Every summer when we were small, my mother would take my brother, Chip, and me blueberry picking. If you shop for blueberries in August in almost any area of the country, you will find blueberries from Grand Haven, Michigan. (I’ve even bought Grand Haven blueberries at the Fairway market on the Upper West Side of Manhattan.) Reindeer’s farm in Grand Haven. That’s where we picked them. Sometimes we’d go with another family, but often we’d just wake up, discover it was a great day for blueberry picking, and we’d jump in the car, Mom, Chip and me. Rereading Bruce Degen's Jamberry took me right back to those childhood outings.

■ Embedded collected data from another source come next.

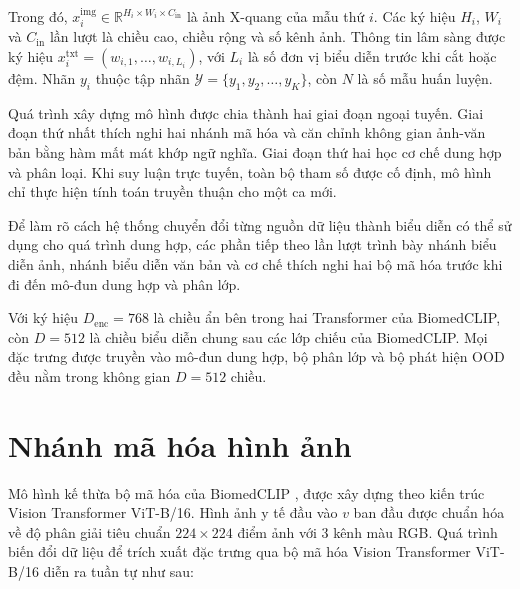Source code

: Trong đó, $x_i^{\mathrm{img}}\in\mathbb{R}^{H_i\times W_i\times C_{\mathrm{in}}}$ là ảnh X-quang của mẫu thứ $i$. Các ký hiệu $H_i$, $W_i$ và $C_{\mathrm{in}}$ lần lượt là chiều cao, chiều rộng và số kênh ảnh. Thông tin lâm sàng được ký hiệu $x_i^{\mathrm{txt}}=\left(w_{i,1},\ldots,w_{i,L_i}\right)$, với $L_i$ là số đơn vị biểu diễn trước khi cắt hoặc đệm. Nhãn $y_i$ thuộc tập nhãn $\mathcal{Y}=\{y_1,y_2,\ldots,y_K\}$, còn $N$ là số mẫu huấn luyện.

Quá trình xây dựng mô hình được chia thành hai giai đoạn ngoại tuyến. Giai đoạn thứ nhất thích nghi hai nhánh mã hóa và căn chỉnh không gian ảnh-văn bản bằng hàm mất mát khớp ngữ nghĩa. Giai đoạn thứ hai học cơ chế dung hợp và phân loại. Khi suy luận trực tuyến, toàn bộ tham số được cố định, mô hình chỉ thực hiện tính toán truyền thuận cho một ca mới.

Để làm rõ cách hệ thống chuyển đổi từng nguồn dữ liệu thành biểu diễn có thể sử dụng cho quá trình dung hợp, các phần tiếp theo lần lượt trình bày nhánh biểu diễn ảnh, nhánh biểu diễn văn bản và cơ chế thích nghi hai bộ mã hóa trước khi đi đến mô-đun dung hợp và phân lớp.

Với ký hiệu $D_{\mathrm{enc}}=768$ là chiều ẩn bên trong hai Transformer của BiomedCLIP, còn $D=512$ là chiều biểu diễn chung sau các lớp chiếu của BiomedCLIP. Mọi đặc trưng được truyền vào mô-đun dung hợp, bộ phân lớp và bộ phát hiện OOD đều nằm trong không gian $D=512$ chiều.

\section{Nhánh mã hóa hình ảnh}

Mô hình kế thừa bộ mã hóa của BiomedCLIP \cite{BiomedCLIP}, được xây dựng theo kiến trúc Vision Transformer \cite{Dosovitskiy2021ViT} ViT-B/16. Hình ảnh y tế đầu vào $v$ ban đầu được chuẩn hóa về độ phân giải tiêu chuẩn $224 \times 224$ điểm ảnh với $3$ kênh màu RGB. Quá trình biến đổi dữ liệu để trích xuất đặc trưng qua bộ mã hóa Vision Transformer ViT-B/16 diễn ra tuần tự như sau:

We’d search the blueberry bushes for the plumpest, juiciest-looking prospects, leaving the smaller ones to ripen for someone else. They took on a rich cornflower blue color when they were ripe, while the smaller ones had more of a purple tint to them. After awhile (and if you sampled one here or there), you got the hang of it. We’d each fill a bucket full of berries. It seemed like we would never run out of them. We washed them all and froze some. We’d have them on cereal, Mom would make blueberry pancakes and blueberry coffee cake. And the frozen ones would keep for a midwinter treat.

Years later, when Chip and I were in our teens, and our Grandma Petie (that’s my dad’s mom) was widowed, she’d come and stay with us summers, and she’d make blueberry pie from scratch. No one could make a pie crust like hers. She grew up in New England, and she’d exclaim over the quality of Michigan blueberries: “I’ve never seen berries so big! They look like huckleberries!” Every summer she’d seem delighted anew. She’d make the dough and let it rise, roll it out and lay it in the pie tin just so, pile on the blueberries with just a bit of sugar (no corn syrup), then overlay the top crust and gently crimp the sides of the pie, to close it up. She’d end with the ever-important fork holes in a neat pattern on the top.

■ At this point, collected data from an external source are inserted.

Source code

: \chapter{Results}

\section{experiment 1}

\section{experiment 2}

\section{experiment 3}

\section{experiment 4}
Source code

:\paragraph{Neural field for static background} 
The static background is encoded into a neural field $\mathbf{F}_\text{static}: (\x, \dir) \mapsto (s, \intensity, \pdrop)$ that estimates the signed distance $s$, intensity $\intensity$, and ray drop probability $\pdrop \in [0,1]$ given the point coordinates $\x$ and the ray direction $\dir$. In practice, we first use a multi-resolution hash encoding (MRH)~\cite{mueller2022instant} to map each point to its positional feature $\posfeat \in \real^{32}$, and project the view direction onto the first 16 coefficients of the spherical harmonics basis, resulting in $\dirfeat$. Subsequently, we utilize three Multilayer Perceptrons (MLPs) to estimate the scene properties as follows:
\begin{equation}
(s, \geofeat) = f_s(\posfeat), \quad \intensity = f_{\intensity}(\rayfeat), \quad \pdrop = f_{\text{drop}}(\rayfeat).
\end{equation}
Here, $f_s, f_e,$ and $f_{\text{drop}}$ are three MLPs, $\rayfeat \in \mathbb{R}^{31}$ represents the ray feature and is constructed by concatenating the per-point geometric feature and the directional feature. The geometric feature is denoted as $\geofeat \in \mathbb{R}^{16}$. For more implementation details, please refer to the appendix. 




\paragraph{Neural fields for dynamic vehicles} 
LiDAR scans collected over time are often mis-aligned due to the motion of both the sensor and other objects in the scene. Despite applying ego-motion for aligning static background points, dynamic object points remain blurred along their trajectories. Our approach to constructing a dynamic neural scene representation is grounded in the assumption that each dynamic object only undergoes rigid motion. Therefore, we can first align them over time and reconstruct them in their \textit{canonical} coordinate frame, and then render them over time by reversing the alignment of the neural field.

I can’t tell you how many times I watched her do this, and yet I do not have a recipe for my Grandma Petie’s blueberry pie. I have collected recipes from other friends who are masters in the kitchen, and I’ve tried one or two, but none tastes like hers. Maybe this summer I’ll begin a pie-making quest, to try and recreate a crust as close as I can to hers. But in the meantime, I can still enjoy the blueberries, every small burst of flavor in my mouth taking me back to those carefree Michigan summers picking blueberries.